Я не берусь. Я просто становлюсь ушами Дарта, носом Дарта, решимостью Дарта.
Я берегу Ингу. Нет, идея подпола мне решительно не нравится. Где-то очень далеко чую смутный отблеск угрозы. Он как цвет воронова крыла. Это жестяной, холодный запах, хрипловатый привкус ржавчины. Может быть, он не про нас? Вот мелькнул остросладкий чирк разорванного травяного тела.
А, нет, не разорванного – раздавленного. Жмяк, жмяк. Пока далеко. Я забыла о пище и вопросительно смотрю на Ингу.

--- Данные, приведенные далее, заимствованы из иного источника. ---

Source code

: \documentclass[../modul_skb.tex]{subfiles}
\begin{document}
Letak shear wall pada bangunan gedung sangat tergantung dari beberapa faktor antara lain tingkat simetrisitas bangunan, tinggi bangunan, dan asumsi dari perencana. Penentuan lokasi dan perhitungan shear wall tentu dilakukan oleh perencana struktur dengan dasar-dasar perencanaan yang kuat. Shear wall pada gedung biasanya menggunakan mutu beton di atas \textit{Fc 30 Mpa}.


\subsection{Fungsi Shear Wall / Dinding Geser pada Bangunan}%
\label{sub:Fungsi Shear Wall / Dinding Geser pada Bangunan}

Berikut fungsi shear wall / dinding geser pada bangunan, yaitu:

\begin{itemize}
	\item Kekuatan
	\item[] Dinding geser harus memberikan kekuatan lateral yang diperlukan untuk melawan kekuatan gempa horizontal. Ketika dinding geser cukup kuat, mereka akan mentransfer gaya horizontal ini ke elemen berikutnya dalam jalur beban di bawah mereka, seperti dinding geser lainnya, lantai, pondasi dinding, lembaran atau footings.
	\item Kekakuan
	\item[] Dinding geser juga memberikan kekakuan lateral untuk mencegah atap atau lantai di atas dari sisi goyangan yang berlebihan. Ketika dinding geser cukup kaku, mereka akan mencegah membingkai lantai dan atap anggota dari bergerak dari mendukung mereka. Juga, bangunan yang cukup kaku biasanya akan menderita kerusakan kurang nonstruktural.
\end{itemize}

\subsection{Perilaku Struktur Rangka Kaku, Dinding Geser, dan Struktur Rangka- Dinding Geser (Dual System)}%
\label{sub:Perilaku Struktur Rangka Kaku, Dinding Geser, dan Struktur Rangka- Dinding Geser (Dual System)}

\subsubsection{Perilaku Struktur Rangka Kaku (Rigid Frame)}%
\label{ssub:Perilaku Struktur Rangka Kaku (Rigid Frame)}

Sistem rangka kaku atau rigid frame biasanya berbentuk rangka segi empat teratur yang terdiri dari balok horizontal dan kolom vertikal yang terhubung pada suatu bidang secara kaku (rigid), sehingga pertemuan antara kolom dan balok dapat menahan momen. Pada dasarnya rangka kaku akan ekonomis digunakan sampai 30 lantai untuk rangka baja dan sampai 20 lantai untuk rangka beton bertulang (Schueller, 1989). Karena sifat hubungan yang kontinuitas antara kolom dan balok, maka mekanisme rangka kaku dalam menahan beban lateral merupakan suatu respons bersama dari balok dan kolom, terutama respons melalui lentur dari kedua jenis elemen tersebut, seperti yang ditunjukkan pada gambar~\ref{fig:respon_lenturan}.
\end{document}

Дергаю ушами. Из ее руки выпадает ложка и с тупым звяком замирает на деревянном полу. «Спускаемся, да?» – она припадает ко мне, ища защиты. Я встряхиваюсь, мотаю мордой – чтобы поняла как «нет-нет». Голос сейчас подавать не стоит.
Я вырываюсь из слабых рук девушки и приношу ей в зубах рюкзак. Наконец она понимает. Бросив туда книгу и несколько более мелких предметов, перелив воду из чайника в небольшую бутыль и захватив пару кирпичиков хлеба, Инга быстро одевается. Она сейчас похожа на взъерошенного птенца-переростка, у которого не получилось взлететь. Одежда не скрывает ее скелетика и кажется просто свалявшимися перьями.
Запах раздавленной травы медленно приближается к нам. Инга защищает ноги мягким тонким, а потом твердым.
На тщедушное тело, покрытое бежевокоричневым подпушьем, она натягивает рыжую-красную шкуру. Гладкую тонкую шкуру – ни меха, ни перьев. Красивую, прочную, но в ней будет трудно скрыться в летней листве. А листва сейчас… она еще такая… Говорит, что вся жизнь, вся зеленая жизнь впереди. Нет, листва не обманывает. Но потом опадает, истлевает. Пахнет! Ярко, как любящее, отдающее все существо.
И отпускает нас. Тихо говорит: дальше сами, сами… Осенняя листва прекрасна. Ингина шкура похожа на нее.
Я понимаю Дарта. Девушкой нужно руководить. Носом тычусь под коленки, выталкиваю из дома. Поздно, поздно! Теперь не только запах, но и звук! Два пса и четверо камуфляжей. Входят в деревню. Я всем телом ломлюсь сквозь спутанную траву. Она в росе. Инга скользит за мной.